Start of Block
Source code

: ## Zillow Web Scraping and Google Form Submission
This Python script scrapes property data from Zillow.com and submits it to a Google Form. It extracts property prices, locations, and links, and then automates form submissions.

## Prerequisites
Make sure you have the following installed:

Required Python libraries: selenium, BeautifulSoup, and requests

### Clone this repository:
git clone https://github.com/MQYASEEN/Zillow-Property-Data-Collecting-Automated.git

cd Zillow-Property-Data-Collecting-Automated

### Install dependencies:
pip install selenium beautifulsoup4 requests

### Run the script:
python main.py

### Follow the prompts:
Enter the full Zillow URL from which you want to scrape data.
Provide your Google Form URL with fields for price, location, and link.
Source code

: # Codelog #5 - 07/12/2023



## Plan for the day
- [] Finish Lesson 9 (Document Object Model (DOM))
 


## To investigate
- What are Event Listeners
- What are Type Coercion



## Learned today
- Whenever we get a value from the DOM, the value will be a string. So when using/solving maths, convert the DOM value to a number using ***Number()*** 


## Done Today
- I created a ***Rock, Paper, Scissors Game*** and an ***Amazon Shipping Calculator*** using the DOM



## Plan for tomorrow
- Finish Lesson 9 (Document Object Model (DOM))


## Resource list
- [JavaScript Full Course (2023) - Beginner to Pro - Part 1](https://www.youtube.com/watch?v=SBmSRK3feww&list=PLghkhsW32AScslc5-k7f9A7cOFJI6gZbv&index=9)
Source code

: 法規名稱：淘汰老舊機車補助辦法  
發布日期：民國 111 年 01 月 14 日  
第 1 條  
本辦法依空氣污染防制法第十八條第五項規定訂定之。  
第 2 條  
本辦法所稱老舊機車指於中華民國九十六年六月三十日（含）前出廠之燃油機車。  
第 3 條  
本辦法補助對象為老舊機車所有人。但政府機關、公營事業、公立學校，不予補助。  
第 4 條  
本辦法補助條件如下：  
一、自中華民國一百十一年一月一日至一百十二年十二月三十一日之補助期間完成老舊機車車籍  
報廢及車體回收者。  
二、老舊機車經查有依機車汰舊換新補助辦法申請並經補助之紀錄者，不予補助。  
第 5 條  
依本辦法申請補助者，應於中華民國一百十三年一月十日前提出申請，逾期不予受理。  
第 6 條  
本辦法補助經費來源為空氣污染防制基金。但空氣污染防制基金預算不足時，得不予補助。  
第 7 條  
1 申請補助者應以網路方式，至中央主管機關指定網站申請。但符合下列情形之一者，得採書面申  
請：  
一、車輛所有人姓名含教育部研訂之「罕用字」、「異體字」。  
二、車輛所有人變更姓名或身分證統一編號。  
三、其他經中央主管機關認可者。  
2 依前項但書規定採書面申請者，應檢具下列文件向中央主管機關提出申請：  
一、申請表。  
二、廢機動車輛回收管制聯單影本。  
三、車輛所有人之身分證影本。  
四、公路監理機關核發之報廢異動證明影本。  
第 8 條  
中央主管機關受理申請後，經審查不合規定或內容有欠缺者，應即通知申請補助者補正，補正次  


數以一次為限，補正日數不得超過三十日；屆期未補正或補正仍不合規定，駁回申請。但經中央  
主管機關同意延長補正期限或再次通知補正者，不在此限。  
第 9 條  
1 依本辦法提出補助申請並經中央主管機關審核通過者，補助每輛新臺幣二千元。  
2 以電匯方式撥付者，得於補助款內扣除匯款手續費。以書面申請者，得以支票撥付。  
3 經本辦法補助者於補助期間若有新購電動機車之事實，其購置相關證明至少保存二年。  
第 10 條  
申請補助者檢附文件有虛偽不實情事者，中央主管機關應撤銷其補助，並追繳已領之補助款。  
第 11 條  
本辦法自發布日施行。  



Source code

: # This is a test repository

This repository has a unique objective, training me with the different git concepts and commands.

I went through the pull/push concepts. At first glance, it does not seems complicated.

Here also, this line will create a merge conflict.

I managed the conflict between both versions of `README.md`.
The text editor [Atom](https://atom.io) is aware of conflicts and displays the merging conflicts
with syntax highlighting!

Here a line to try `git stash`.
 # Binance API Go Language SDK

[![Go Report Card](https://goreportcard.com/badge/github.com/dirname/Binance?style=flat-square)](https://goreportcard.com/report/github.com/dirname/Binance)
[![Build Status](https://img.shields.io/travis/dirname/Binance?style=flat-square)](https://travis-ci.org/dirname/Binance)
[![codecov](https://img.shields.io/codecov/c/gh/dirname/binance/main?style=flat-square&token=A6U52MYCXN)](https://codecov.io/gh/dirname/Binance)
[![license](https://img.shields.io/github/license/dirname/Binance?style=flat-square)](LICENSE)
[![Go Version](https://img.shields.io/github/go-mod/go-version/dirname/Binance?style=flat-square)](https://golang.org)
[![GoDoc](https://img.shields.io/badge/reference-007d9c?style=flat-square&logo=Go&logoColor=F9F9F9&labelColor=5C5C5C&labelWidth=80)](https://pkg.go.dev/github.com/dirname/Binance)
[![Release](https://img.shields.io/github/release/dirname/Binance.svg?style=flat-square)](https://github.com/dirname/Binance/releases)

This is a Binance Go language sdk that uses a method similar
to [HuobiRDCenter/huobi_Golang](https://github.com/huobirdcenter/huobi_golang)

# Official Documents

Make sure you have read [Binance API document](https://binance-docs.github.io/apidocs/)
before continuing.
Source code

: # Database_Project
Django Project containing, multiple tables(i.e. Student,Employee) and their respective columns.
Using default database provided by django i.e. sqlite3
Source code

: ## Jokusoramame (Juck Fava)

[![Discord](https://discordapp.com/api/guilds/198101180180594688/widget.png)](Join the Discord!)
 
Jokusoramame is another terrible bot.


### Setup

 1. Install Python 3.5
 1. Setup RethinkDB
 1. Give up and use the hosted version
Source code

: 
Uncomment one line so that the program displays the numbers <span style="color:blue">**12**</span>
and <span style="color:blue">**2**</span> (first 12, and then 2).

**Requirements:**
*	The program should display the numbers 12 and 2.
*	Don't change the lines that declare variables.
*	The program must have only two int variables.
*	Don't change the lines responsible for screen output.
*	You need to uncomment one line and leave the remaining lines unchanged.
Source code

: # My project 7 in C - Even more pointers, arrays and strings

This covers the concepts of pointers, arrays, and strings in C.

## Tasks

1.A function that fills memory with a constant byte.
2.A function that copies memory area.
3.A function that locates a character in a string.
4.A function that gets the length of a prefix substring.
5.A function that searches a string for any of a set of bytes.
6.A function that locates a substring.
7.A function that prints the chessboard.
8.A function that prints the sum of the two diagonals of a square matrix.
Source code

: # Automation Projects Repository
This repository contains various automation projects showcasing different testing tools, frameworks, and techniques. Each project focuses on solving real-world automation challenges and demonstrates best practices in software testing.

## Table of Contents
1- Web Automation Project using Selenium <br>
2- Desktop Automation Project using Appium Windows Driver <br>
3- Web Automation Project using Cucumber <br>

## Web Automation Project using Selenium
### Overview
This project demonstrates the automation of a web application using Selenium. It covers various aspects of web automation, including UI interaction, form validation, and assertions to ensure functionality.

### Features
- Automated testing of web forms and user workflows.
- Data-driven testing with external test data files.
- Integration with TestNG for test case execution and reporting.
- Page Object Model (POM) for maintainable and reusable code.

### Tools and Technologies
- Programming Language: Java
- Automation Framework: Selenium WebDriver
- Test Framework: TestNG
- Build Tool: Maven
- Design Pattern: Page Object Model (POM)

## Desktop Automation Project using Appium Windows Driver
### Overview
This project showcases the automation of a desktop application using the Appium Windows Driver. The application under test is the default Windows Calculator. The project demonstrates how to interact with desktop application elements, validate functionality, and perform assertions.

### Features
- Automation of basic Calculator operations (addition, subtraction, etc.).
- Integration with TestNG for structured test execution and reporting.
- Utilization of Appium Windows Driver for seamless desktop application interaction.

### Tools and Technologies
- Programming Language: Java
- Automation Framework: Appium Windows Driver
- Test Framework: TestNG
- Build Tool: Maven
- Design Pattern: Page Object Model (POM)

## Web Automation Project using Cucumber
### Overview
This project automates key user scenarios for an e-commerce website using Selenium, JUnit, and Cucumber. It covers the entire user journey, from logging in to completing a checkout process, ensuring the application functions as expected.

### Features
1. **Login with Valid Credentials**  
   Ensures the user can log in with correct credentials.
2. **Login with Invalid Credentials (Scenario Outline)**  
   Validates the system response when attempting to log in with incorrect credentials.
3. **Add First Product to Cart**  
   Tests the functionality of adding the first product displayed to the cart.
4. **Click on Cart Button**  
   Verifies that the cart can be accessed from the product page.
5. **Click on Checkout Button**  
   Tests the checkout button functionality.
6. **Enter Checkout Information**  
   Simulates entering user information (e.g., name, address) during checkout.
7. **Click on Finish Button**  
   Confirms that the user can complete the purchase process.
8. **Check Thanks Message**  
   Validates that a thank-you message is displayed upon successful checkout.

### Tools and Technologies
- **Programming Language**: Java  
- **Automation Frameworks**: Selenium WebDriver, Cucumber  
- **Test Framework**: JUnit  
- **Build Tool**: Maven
End of Block
Start of Block
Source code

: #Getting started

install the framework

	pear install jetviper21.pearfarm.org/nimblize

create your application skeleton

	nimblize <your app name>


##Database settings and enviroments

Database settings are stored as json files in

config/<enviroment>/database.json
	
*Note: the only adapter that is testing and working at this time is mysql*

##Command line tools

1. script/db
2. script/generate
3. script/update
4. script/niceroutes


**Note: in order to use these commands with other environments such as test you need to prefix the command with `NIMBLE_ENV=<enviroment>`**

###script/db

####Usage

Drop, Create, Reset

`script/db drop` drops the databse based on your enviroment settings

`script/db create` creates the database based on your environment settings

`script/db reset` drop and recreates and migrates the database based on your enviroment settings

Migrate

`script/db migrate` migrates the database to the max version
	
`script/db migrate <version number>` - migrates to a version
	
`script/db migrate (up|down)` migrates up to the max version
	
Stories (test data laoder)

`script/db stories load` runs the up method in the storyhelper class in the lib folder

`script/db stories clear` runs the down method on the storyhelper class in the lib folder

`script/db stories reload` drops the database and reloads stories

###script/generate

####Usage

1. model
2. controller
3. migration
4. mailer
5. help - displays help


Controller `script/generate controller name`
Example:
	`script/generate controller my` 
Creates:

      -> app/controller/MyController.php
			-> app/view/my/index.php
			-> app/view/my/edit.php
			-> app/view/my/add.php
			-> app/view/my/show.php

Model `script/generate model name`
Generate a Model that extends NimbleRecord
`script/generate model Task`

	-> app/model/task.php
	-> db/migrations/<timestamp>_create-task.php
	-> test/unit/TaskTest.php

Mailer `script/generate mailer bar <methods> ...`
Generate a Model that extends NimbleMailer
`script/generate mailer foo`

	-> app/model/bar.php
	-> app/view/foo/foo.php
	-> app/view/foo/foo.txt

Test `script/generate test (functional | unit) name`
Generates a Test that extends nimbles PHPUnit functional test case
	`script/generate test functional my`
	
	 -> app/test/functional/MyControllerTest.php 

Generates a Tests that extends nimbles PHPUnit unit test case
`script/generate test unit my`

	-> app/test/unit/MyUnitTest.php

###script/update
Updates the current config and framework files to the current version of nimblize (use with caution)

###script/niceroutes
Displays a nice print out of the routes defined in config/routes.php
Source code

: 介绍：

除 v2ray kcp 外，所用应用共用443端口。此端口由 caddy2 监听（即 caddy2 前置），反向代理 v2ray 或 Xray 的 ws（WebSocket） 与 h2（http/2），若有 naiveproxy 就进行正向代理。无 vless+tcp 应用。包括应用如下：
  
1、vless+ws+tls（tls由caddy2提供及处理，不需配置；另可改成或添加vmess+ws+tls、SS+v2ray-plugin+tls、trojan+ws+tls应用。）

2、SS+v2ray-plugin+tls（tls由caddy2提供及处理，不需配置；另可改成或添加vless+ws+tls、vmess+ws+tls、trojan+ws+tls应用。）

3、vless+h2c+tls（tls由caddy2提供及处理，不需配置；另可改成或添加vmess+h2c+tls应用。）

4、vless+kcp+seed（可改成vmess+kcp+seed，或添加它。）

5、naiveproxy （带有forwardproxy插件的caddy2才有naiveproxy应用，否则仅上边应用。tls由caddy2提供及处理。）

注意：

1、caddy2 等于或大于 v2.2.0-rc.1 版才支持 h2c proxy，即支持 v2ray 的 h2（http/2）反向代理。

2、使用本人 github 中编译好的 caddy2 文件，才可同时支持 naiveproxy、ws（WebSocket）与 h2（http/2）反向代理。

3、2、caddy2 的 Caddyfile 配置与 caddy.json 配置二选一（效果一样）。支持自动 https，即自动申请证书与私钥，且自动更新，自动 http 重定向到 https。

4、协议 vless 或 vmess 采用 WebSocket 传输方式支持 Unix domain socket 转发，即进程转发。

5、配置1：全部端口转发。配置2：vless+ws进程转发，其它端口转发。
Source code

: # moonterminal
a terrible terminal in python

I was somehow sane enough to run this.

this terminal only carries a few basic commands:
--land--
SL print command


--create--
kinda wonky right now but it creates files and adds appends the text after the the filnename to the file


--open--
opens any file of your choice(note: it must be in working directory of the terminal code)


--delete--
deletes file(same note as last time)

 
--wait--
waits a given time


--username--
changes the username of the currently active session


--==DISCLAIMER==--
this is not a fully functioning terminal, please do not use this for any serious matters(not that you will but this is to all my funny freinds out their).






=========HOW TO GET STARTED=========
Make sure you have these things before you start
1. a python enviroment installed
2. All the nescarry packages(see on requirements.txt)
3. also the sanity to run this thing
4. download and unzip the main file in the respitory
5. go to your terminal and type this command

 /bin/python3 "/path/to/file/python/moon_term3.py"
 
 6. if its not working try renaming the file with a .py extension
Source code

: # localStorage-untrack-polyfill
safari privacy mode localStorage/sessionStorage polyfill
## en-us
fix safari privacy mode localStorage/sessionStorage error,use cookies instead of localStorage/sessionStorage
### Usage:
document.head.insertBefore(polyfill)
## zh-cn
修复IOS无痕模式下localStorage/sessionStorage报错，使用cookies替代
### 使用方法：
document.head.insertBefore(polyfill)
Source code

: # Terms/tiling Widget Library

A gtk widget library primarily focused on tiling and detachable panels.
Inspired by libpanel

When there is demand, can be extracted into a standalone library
End of Block
→ AIM OF THE TASK
When a line of the material holds the string "Login", copy that line.

→ ANSWER SECTION
1. **Login with Valid Credentials**  
2. **Login with Invalid Credentials (Scenario Outline)**  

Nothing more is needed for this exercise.